The only problem with having a ruthlessly regimented morning routine is that even the slightest outside influence can throw you completely. Having wrestled the routine back to a steady 24 minutes, my mornings have been calm affairs lately.
This morning - turmoil. I woke to the sound of the bathroom door closing. What was this? Surely not - Buzz - at this hour? Can't be? Must be, shit, it is. What to do now?
There seemed to be two options, stay in bed until Buzz was clear of the bathroom and apply the accepted morning methodology then OR get up and improvise. When you have as much confidence in your ability to break 25 minutes in the morning as I do - you don't leave any time in the budget. So - option one was out, I had to improvise to make up this contingent lost ground.
What a disaster. Things that were supposed to help - didn't. I put the boxers, socks, belt and cuff links out on the bed, made and poured the coffee. Still waiting. Suit jacket out of wardrobe, hanging on door - that will pull back a few seconds I thought. Still waiting, phone and wallet put into suit jacket pocket. At last the bathroom door opened.
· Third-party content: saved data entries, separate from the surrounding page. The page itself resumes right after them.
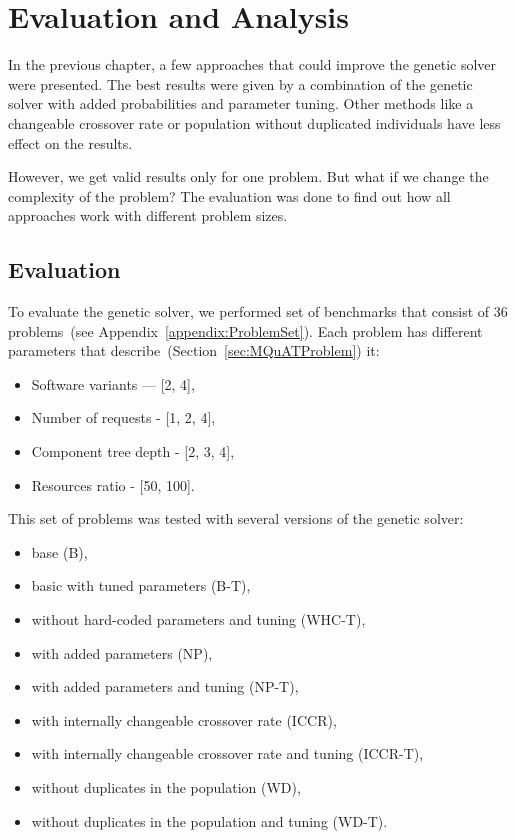 \chapter{Evaluation and Analysis}
\label{chapter:evaluationAnalysis}

In the previous chapter, a few approaches that could improve the genetic solver were presented.
The best results were given by a combination of the genetic solver with added probabilities and parameter tuning.
Other methods like a changeable crossover rate or population without duplicated individuals have less effect on the results.

However, we get valid results only for one problem. But what if we change the complexity of the problem? The evaluation was done to find out how all approaches work with different problem sizes. 

\section{Evaluation}
\label{sec:evaluation}

To evaluate the genetic solver, we performed set of benchmarks that consist of 36 problems~(see Appendix~\ref{appendix:ProblemSet}). Each problem has different parameters that describe~(Section~\ref{sec:MQuATProblem}) it:

\begin{itemize}
	\item Software variants — [2, 4],
	\item Number of requests - [1, 2, 4],
	\item Component tree depth - [2, 3, 4],
	\item  Resources ratio - [50, 100].
\end{itemize}

This set of problems was tested with several versions of the genetic solver:

\begin{itemize}
	\item base (B),
	\item basic with tuned parameters (B-T),
	\item without hard-coded parameters and tuning (WHC-T),
	\item with added parameters (NP),
	\item with added parameters and tuning (NP-T),
	\item with internally changeable crossover rate (ICCR),
	\item with internally changeable crossover rate and tuning (ICCR-T),
	\item without duplicates in the population (WD),
	\item without duplicates in the population and tuning (WD-T).
\end{itemize}

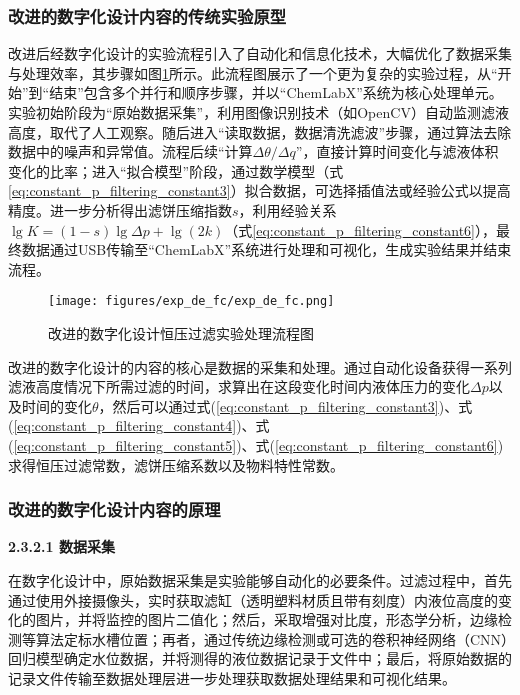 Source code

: \subsubsection{改进的数字化设计内容的传统实验原型}

改进后经数字化设计的实验流程引入了自动化和信息化技术，大幅优化了数据采集与处理效率，其步骤如图\ref{fig:exp_de_fc}所示。此流程图展示了一个更为复杂的实验过程，从“开始”到“结束”包含多个并行和顺序步骤，并以“ChemLabX”系统为核心处理单元。实验初始阶段为“原始数据采集”，利用图像识别技术（如OpenCV）自动监测滤液高度，取代了人工观察。随后进入“读取数据，数据清洗滤波”步骤，通过算法去除数据中的噪声和异常值。流程后续“计算\(\Delta \theta / \Delta q\)”，直接计算时间变化与滤液体积变化的比率；进入“拟合模型”阶段，通过数学模型（式\ref{eq:constant_p_filtering_constant3}）拟合数据，可选择插值法或经验公式以提高精度。进一步分析得出滤饼压缩指数\(s\)，利用经验关系\(\lg K = (1 - s) \lg \Delta p + \lg (2k)\)（式\ref{eq:constant_p_filtering_constant6}），最终数据通过USB传输至“ChemLabX”系统进行处理和可视化，生成实验结果并结束流程。

\begin{figure}[H]
    \centering
    \texttt{[image: figures/exp\_de\_fc/exp\_de\_fc.png]}
    \caption{改进的数字化设计恒压过滤实验处理流程图}
    \label{fig:exp_de_fc}
\end{figure}

改进的数字化设计的内容的核心是数据的采集和处理。通过自动化设备获得一系列滤液高度情况下所需过滤的时间，求算出在这段变化时间内液体压力的变化\(\Delta p\)以及时间的变化\(\theta\)，然后可以通过式(\ref{eq:constant_p_filtering_constant3})、式(\ref{eq:constant_p_filtering_constant4})、式(\ref{eq:constant_p_filtering_constant5})、式(\ref{eq:constant_p_filtering_constant6})求得恒压过滤常数，滤饼压缩系数以及物料特性常数。

\subsubsection{改进的数字化设计内容的原理}

{\noindent \wuhao \rmfamily {} \textbf{2.3.2.1 \quad 数据采集}}




在数字化设计中，原始数据采集是实验能够自动化的必要条件。过滤过程中，首先通过使用外接摄像头，实时获取滤缸（透明塑料材质且带有刻度）内液位高度的变化的图片，并将监控的图片二值化；然后，采取增强对比度，形态学分析，边缘检测等算法定标水槽位置；再者，通过传统边缘检测或可选的卷积神经网络（CNN）回归模型确定水位数据，并将测得的液位数据记录于文件中；最后，将原始数据的记录文件传输至数据处理层进一步处理获取数据处理结果和可视化结果。

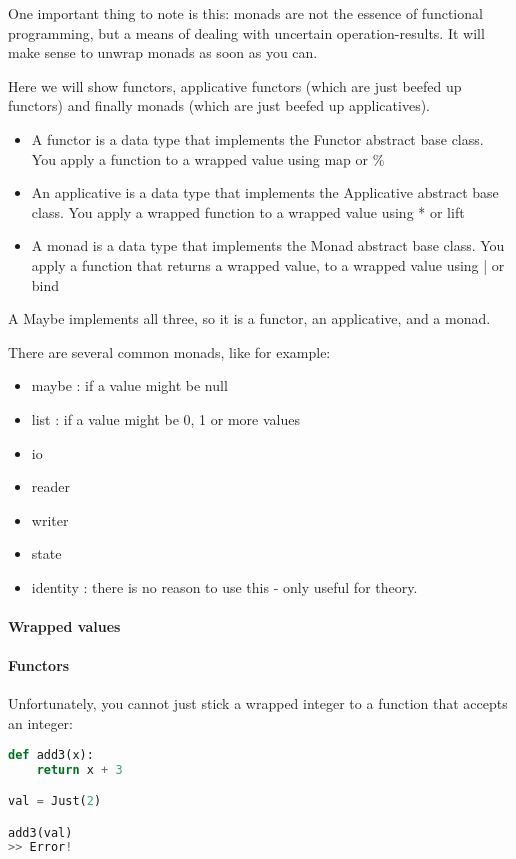 One important thing to note is this: monads are not the essence of functional programming, but a means of dealing with uncertain operation-results. It will make sense to unwrap monads as soon as you can.


Here we will show functors, applicative functors (which are just beefed up functors) and finally monads (which are just beefed up applicatives). 

\begin{itemize}
    \item A functor is a data type that implements the Functor abstract base class. You apply a function to a wrapped value using map or \% 
    \item An applicative is a data type that implements the Applicative abstract base class. You apply a wrapped function to a wrapped value using * or lift
    \item A monad is a data type that implements the Monad abstract base class.  You apply a function that returns a wrapped value, to a wrapped value using | or bind
\end{itemize}

A Maybe implements all three, so it is a functor, an applicative, and a monad.

There are several common monads, like for example: 

\begin{itemize}
    \item maybe : if a value might be null
    \item list : if a value might be 0, 1 or more values
    \item io
    \item reader
    \item writer
    \item state
    \item identity : there is no reason to use this - only useful for theory.
\end{itemize}

\paragraph{Wrapped values}

\paragraph{Functors} Unfortunately, you cannot just stick a wrapped integer to a function that accepts an integer: 
\begin{lstlisting}[language=python]
def add3(x):
    return x + 3

val = Just(2)

add3(val) 
>> Error!
\end{lstlisting}

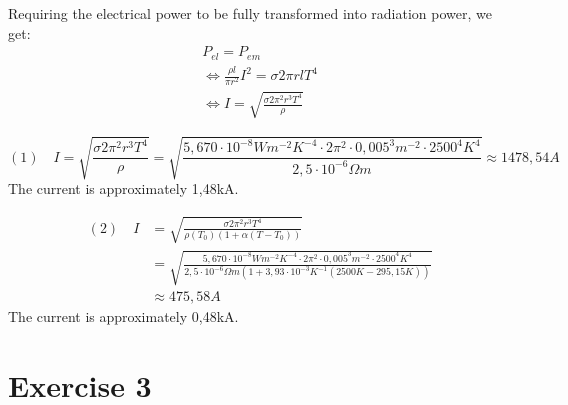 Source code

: \documentclass[a4paper,german,12pt]{scrartcl}
\begin{document}
\begin{enumerate}[(a)]
Requiring the electrical power to be fully transformed into radiation power, we get:
\begin{align*}
P_{el}=P_{em}\\
\Leftrightarrow \frac{\rho l}{\pi r^2}I^2=\sigma 2\pi rl T^4\\
\Leftrightarrow I=\sqrt{\frac{\sigma 2\pi^2 r^3 T^4}{\rho}}
\end{align*}

\begin{equation*}
(1)\quad I=\sqrt{\frac{\sigma 2\pi^2 r^3 T^4}{\rho}}=\sqrt{\frac{5,670\cdot 10^{-8}Wm^{-2}K^{-4}\cdot2\pi^2\cdot0,005^3m^{-2}\cdot2500^4K^4}{2,5\cdot 10^{-6}\Omega m}}\approx 1478,54A
\end{equation*}
The current is approximately 1,48kA.

\begin{align*}
(2)\quad I&=\sqrt{\frac{\sigma 2\pi^2 r^3 T^4}{\rho(T_0)(1+\alpha(T-T_0))}}\\
&=\sqrt{\frac{5,670\cdot 10^{-8}Wm^{-2}K^{-4}\cdot2\pi^2\cdot0,005^3m^{-2}\cdot2500^4K^4}{2,5\cdot 10^{-6}\Omega m(1+3,93\cdot10^{-3}K^{-1}(2500K-295,15K))}}\\
&\approx 475,58A
\end{align*}
The current is approximately 0,48kA.

\end{enumerate}


\section*{Exercise 3}
\end{document}
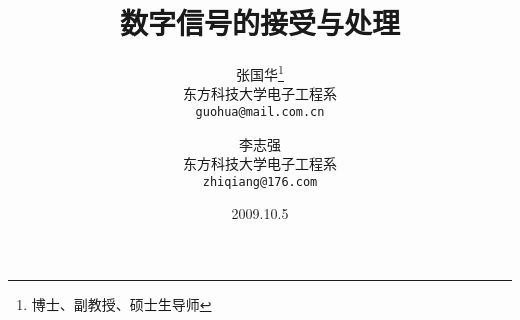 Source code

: \documentclass{ctexart}
\begin{document}
\title{%
\vspace{-30mm}\heiti\Huge 数字信号的接受与处理\vspace{9mm}
}
\author{%
张国华\thanks{博士、副教授、硕士生导师}
\\[2mm]
东方科技大学电子工程系\\
\texttt{guohua@mail.com.cn}
\and 李志强
\\[2mm]
东方科技大学电子工程系\\
\texttt{zhiqiang@176.com}
}
\date{2009.10.5}
\maketitle
\end{document}
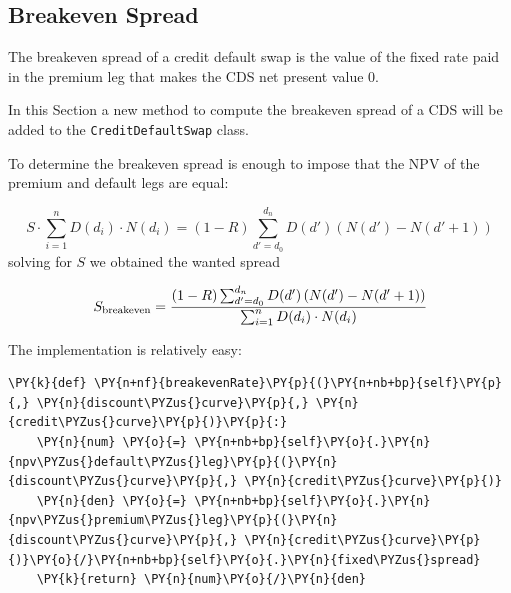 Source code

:\subsection{Breakeven Spread}
The breakeven spread of a credit default swap is the value of the fixed rate paid in the premium leg that makes the CDS net present value 0.

In this Section a new method to compute the breakeven spread of a CDS will be added to the \texttt{CreditDefaultSwap} class.

To determine the breakeven spread is enough to impose that the NPV of the premium and default legs are equal:

\[
S \cdot\sum_{i=1}^{n} D(d_i) \cdot N(d_i)
= (1-R) \sum_{d'=d_0}^{d_n} D(d') \left( N(d') - N(d'+1) \right)
\]
solving for $S$ we obtained the wanted spread

\[
S_{\mathrm{breakeven}} = \cfrac{(1-R) \sum_{d'=d_0}^{d_n} D(d') \left( N(d') - N(d'+1) \right)}{\sum_{i=1}^{n} D(d_i) \cdot N(d_i)}
\]

The implementation is relatively easy:

\begin{tcolorbox}[breakable, size=fbox, boxrule=1pt, pad at break*=1mm,colback=cellbackground, colframe=cellborder]
\begin{Verbatim}[commandchars=\\\{\}]
  \PY{k}{def} \PY{n+nf}{breakevenRate}\PY{p}{(}\PY{n+nb+bp}{self}\PY{p}{,} \PY{n}{discount\PYZus{}curve}\PY{p}{,} \PY{n}{credit\PYZus{}curve}\PY{p}{)}\PY{p}{:}
    \PY{n}{num} \PY{o}{=} \PY{n+nb+bp}{self}\PY{o}{.}\PY{n}{npv\PYZus{}default\PYZus{}leg}\PY{p}{(}\PY{n}{discount\PYZus{}curve}\PY{p}{,} \PY{n}{credit\PYZus{}curve}\PY{p}{)}
    \PY{n}{den} \PY{o}{=} \PY{n+nb+bp}{self}\PY{o}{.}\PY{n}{npv\PYZus{}premium\PYZus{}leg}\PY{p}{(}\PY{n}{discount\PYZus{}curve}\PY{p}{,} \PY{n}{credit\PYZus{}curve}\PY{p}{)}\PY{o}{/}\PY{n+nb+bp}{self}\PY{o}{.}\PY{n}{fixed\PYZus{}spread}
    \PY{k}{return} \PY{n}{num}\PY{o}{/}\PY{n}{den}
\end{Verbatim}
\end{tcolorbox}























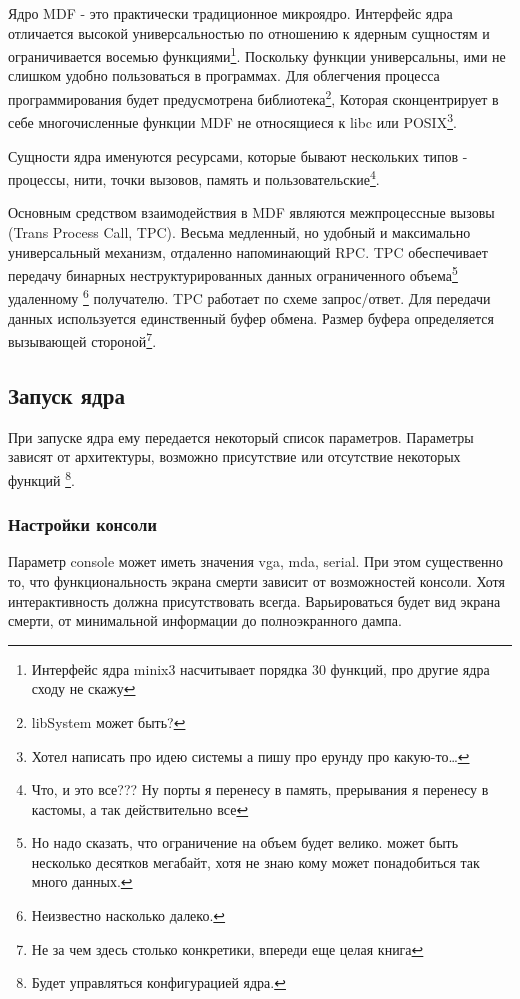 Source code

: Ядро MDF - это практически традиционное микроядро. Интерфейс ядра отличается
высокой универсальностью по отношению к ядерным сущностям и ограничивается
восемью функциями\footnote{Интерфейс ядра minix3 насчитывает порядка 30 функций,
про другие ядра сходу не скажу}. Поскольку функции универсальны, ими не слишком
удобно пользоваться в программах. Для облегчения процесса программирования будет
предусмотрена библиотека\footnote{libSystem может быть?}, Которая сконцентрирует
в себе многочисленные функции MDF не относящиеся к libc или POSIX\footnote{Хотел
написать про идею системы а пишу про ерунду про какую-то\ldots}.

Сущности ядра именуются ресурсами, которые бывают нескольких типов - процессы,
нити, точки вызовов, память и пользовательские\footnote{Что, и это все??? Ну
порты я перенесу в память, прерывания я перенесу в кастомы, а так действительно
все}.

Основным средством взаимодействия в MDF являются межпроцессные вызовы (Trans
Process Call, TPC). Весьма медленный, но удобный и максимально универсальный
механизм, отдаленно напоминающий RPC. TPC обеспечивает передачу бинарных
неструктурированных данных ограниченного объема\footnote{Но надо сказать, что
ограничение на объем будет велико. может быть несколько десятков мегабайт, хотя
не знаю кому может понадобиться так много данных.} удаленному
\footnote{Неизвестно насколько далеко.} получателю. TPC работает по схеме
запрос/ответ. Для передачи данных используется единственный буфер обмена. Размер
буфера определяется вызывающей стороной\footnote{Не за чем здесь столько
конкретики, впереди еще целая книга}.

\subsection{Запуск ядра}

При запуске ядра ему передается некоторый список параметров. Параметры зависят
от архитектуры, возможно присутствие или отсутствие некоторых функций
\footnote{Будет управляться конфигурацией ядра.}.

\subsubsection{Настройки консоли}

Параметр console может иметь значения vga, mda, serial. При этом существенно то,
что функциональность экрана смерти зависит от возможностей консоли. Хотя
интерактивность должна присутствовать всегда. Варьироваться будет вид экрана
смерти, от минимальной информации до полноэкранного дампа.

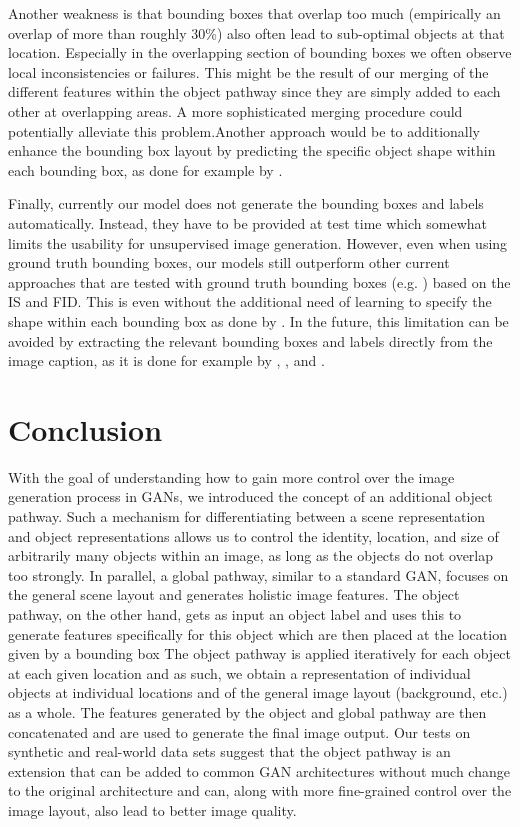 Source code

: \documentclass{article} \usepackage{iclr2019_conference,times}
\begin{document}
	Another weakness is that bounding boxes that overlap too much (empirically an overlap of more than roughly 30\%) also often lead to sub-optimal objects at that location.
	Especially in the overlapping section of bounding boxes we often observe local inconsistencies or failures.
	This might be the result of our merging of the different features within the object pathway since they are simply added to each other at overlapping areas.
	A more sophisticated merging procedure could potentially alleviate this problem.Another approach would be to additionally enhance the bounding box layout by predicting the specific object shape within each bounding box, as done for example by \cite{hong2018inferring}.
	
	Finally, currently our model does not generate the bounding boxes and labels automatically.
	Instead, they have to be provided at test time which somewhat limits the usability for unsupervised image generation.
	However, even when using ground truth bounding boxes, our models still outperform other current approaches that are tested with ground truth bounding boxes (e.g. \cite{hong2018inferring}) based on the IS and FID.
	This is even without the additional need of learning to specify the shape within each bounding box as done by \cite{hong2018inferring}.
	In the future, this limitation can be avoided by extracting the relevant bounding boxes and labels directly from the image caption, as it is done for example by \cite{hong2018inferring}, \cite{xu2018deep}, and \cite{tan2018text2scene}.
	
	\section{Conclusion}
	With the goal of understanding how to gain more control over the image generation process in GANs, we introduced the concept of an additional object pathway.
	Such a mechanism for differentiating between a scene representation and object representations allows us to control the identity, location, and size of arbitrarily many objects within an image, as long as the objects do not overlap too strongly.
	In parallel, a global pathway, similar to a standard GAN, focuses on the general scene layout and generates holistic image features.
	The object pathway, on the other hand, gets as input an object label and uses this to generate features specifically for this object which are then placed at the location given by a bounding box
	The object pathway is applied iteratively for each object at each given location and as such, we obtain a representation of individual objects at individual locations and of the general image layout (background, etc.) as a whole.
	The features generated by the object and global pathway are then concatenated and are used to generate the final image output.
	Our tests on synthetic and real-world data sets suggest that the object pathway is an extension that can be added to common GAN architectures without much change to the original architecture and can, along with more fine-grained control over the image layout, also lead to better image quality.
	
\end{document}
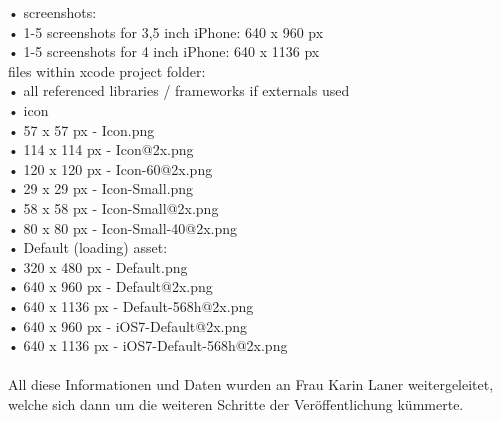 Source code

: • screenshots:\\
• 1-5 screenshots for 3,5 inch iPhone: 640 x 960 px\\
• 1-5 screenshots for 4 inch iPhone: 640 x 1136 px\\
files within xcode project folder:\\
• all referenced libraries / frameworks if externals used\\
• icon\\
• 57 x 57 px - Icon.png\\
• 114 x 114 px - Icon@2x.png\\
• 120 x 120 px - Icon-60@2x.png\\
• 29 x 29 px - Icon-Small.png\\
• 58 x 58 px - Icon-Small@2x.png\\
• 80 x 80 px - Icon-Small-40@2x.png\\
• Default (loading) asset:\\
• 320 x 480 px - Default.png\\
• 640 x 960 px - Default@2x.png\\
• 640 x 1136 px - Default-568h@2x.png\\
• 640 x 960 px - iOS7-Default@2x.png\\
• 640 x 1136 px - iOS7-Default-568h@2x.png\\
\\
All diese Informationen und Daten wurden an Frau Karin Laner weitergeleitet, welche sich dann um die weiteren Schritte der Veröffentlichung kümmerte.\\

%
%
% 
%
Shaved, went to pour coffee, got half way out the door and realised I had already done that. Showered, teeth etc as usual. Then it was time to get dressed, pulled a pair of boxers and socks from the customary shelves, put on trousers, left foot then right foot for the shoes, went to bedside shelves - where are my cuff links? Ah, on the bed, that seemed wrong - but OK - I'll ride with the changes.
Go to sit on bed to tie shoe laces and put on cuff links. Halt! Return the pre-prepared but overlooked pair of boxers and socks back to their customary shelves. Proceed. Coffee is only luke warm damn it (poured to early in the piece).
Go to leave, wallet, oh shit, not again, where the hell is my wallet? Brief panic attack. That's right - it's in my damned jacket.
Everything I had done to try to save time outside of the normal routine was spurious; every attempt ended up costing me time. I had made myself alien to my own process - and despite the best of intentions - the experiment failed, badly.
I am not inflexible - I just know what I like and I like what I know! And I know what works for me.